HOW TO COMPLETE THIS TASK:
Return the lines below exactly as they appear, please, starting with the first and ending with the one that contains "Base Pattern 비교".

DATA FOR THIS EXERCISE:
++++++++++
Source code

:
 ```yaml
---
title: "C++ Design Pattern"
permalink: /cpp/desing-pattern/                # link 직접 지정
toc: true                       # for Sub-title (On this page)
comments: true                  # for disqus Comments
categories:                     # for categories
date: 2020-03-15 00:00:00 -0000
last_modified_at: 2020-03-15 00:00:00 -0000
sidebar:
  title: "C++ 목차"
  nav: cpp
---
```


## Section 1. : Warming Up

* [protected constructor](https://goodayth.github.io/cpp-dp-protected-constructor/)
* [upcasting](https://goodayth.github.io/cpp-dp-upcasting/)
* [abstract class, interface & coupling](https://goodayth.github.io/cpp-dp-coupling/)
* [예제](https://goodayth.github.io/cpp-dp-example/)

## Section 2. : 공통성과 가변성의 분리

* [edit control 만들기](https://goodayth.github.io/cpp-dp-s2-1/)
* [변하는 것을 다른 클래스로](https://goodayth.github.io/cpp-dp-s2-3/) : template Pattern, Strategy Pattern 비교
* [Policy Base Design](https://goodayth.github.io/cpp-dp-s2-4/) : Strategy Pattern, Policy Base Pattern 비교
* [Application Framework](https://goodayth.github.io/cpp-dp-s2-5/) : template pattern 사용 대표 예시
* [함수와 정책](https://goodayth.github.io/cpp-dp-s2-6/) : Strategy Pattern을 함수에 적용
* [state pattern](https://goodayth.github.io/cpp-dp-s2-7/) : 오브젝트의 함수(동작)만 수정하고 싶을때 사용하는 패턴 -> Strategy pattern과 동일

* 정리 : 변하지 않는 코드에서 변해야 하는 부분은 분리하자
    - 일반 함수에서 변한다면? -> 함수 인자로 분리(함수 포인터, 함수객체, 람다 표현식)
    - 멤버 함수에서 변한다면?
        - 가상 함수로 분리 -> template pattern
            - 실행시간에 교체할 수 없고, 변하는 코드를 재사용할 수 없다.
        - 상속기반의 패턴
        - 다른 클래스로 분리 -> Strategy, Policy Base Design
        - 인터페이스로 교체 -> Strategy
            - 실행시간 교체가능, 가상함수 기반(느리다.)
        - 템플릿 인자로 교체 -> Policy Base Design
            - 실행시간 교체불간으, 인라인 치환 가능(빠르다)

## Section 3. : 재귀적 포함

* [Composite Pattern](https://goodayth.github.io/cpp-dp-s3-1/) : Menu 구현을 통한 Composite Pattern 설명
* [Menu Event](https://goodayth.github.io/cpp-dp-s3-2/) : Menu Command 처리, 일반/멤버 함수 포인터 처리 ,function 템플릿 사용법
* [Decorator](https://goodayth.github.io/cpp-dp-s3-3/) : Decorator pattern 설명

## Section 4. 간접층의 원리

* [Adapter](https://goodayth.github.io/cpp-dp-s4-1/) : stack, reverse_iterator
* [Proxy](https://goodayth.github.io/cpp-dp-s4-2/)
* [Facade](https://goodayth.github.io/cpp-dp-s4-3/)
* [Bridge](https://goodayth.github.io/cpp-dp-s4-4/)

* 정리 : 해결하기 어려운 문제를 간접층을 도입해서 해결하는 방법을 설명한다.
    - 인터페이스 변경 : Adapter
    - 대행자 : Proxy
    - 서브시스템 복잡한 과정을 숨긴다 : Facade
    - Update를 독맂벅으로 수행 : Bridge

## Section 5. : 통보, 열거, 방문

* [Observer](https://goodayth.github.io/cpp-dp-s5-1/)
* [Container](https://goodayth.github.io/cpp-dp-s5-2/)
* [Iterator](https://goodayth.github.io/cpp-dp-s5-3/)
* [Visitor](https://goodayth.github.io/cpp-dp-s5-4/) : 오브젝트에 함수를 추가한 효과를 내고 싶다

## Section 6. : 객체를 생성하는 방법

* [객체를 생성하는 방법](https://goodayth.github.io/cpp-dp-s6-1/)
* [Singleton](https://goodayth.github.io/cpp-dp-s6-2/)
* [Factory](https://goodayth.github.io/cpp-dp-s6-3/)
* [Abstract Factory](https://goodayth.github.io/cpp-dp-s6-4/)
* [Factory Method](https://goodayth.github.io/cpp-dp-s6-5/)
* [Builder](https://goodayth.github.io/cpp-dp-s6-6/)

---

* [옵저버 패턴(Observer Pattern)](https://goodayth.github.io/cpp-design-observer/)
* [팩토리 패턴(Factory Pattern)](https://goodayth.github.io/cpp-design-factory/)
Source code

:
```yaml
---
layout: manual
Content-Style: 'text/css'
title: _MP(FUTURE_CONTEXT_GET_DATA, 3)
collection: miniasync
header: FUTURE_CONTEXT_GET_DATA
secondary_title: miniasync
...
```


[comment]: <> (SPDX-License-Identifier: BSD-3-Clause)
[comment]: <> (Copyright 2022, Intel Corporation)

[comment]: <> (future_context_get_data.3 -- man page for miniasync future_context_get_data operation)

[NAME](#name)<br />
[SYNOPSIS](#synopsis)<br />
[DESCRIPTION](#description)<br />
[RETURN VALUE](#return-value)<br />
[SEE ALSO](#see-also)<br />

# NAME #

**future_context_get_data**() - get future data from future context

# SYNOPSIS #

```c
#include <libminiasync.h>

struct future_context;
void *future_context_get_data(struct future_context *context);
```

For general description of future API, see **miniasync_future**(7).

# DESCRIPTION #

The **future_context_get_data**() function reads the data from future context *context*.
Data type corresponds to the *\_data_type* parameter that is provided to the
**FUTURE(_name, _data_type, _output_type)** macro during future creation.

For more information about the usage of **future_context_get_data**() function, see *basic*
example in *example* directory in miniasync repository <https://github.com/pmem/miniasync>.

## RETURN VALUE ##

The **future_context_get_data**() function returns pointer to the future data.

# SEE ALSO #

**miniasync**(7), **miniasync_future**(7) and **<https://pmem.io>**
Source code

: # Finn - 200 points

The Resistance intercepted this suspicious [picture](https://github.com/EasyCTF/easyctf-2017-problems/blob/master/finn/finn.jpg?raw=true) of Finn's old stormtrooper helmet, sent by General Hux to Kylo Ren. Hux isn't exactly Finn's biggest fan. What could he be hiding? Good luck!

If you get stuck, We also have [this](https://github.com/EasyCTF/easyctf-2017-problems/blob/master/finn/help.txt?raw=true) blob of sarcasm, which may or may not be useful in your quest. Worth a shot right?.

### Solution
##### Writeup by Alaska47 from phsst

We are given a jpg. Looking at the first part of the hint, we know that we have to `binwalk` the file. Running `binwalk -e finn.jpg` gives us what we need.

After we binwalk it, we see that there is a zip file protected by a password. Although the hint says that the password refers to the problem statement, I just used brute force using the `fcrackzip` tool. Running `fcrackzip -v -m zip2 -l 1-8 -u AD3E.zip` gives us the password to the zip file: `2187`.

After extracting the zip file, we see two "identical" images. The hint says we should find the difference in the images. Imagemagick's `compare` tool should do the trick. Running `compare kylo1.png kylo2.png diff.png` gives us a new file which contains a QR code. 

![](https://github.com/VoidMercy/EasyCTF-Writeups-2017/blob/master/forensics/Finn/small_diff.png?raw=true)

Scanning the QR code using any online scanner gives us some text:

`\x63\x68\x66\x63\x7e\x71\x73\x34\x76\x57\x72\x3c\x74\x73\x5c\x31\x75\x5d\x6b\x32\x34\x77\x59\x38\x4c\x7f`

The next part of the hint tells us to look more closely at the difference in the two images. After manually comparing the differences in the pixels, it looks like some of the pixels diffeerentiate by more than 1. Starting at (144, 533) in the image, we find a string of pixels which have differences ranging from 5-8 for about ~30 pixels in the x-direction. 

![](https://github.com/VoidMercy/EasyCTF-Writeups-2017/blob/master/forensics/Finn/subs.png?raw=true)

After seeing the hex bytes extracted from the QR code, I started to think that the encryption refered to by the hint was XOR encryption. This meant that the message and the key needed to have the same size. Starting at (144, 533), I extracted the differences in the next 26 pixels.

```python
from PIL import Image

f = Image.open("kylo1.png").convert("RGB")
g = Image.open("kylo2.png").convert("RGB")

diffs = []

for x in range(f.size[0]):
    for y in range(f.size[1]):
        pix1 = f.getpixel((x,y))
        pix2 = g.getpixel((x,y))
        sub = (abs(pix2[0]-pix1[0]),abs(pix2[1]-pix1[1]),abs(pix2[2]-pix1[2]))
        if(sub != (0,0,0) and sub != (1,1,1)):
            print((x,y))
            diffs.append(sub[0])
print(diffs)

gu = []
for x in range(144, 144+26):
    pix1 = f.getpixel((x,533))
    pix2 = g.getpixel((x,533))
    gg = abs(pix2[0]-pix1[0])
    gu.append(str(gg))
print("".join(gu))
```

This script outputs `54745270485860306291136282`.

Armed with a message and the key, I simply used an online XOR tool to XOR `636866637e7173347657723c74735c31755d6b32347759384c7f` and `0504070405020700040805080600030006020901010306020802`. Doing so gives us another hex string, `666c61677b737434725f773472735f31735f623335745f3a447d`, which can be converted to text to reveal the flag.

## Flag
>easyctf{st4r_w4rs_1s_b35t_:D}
++++++++++
SOLUTION TO THIS TASK:
Source code

:
 ```yaml
---
title: "C++ Design Pattern"
permalink: /cpp/desing-pattern/                # link 직접 지정
toc: true                       # for Sub-title (On this page)
comments: true                  # for disqus Comments
categories:                     # for categories
date: 2020-03-15 00:00:00 -0000
last_modified_at: 2020-03-15 00:00:00 -0000
sidebar:
  title: "C++ 목차"
  nav: cpp
---
```


## Section 1. : Warming Up

* [protected constructor](https://goodayth.github.io/cpp-dp-protected-constructor/)
* [upcasting](https://goodayth.github.io/cpp-dp-upcasting/)
* [abstract class, interface & coupling](https://goodayth.github.io/cpp-dp-coupling/)
* [예제](https://goodayth.github.io/cpp-dp-example/)

## Section 2. : 공통성과 가변성의 분리

* [edit control 만들기](https://goodayth.github.io/cpp-dp-s2-1/)
* [변하는 것을 다른 클래스로](https://goodayth.github.io/cpp-dp-s2-3/) : template Pattern, Strategy Pattern 비교
* [Policy Base Design](https://goodayth.github.io/cpp-dp-s2-4/) : Strategy Pattern, Policy Base Pattern 비교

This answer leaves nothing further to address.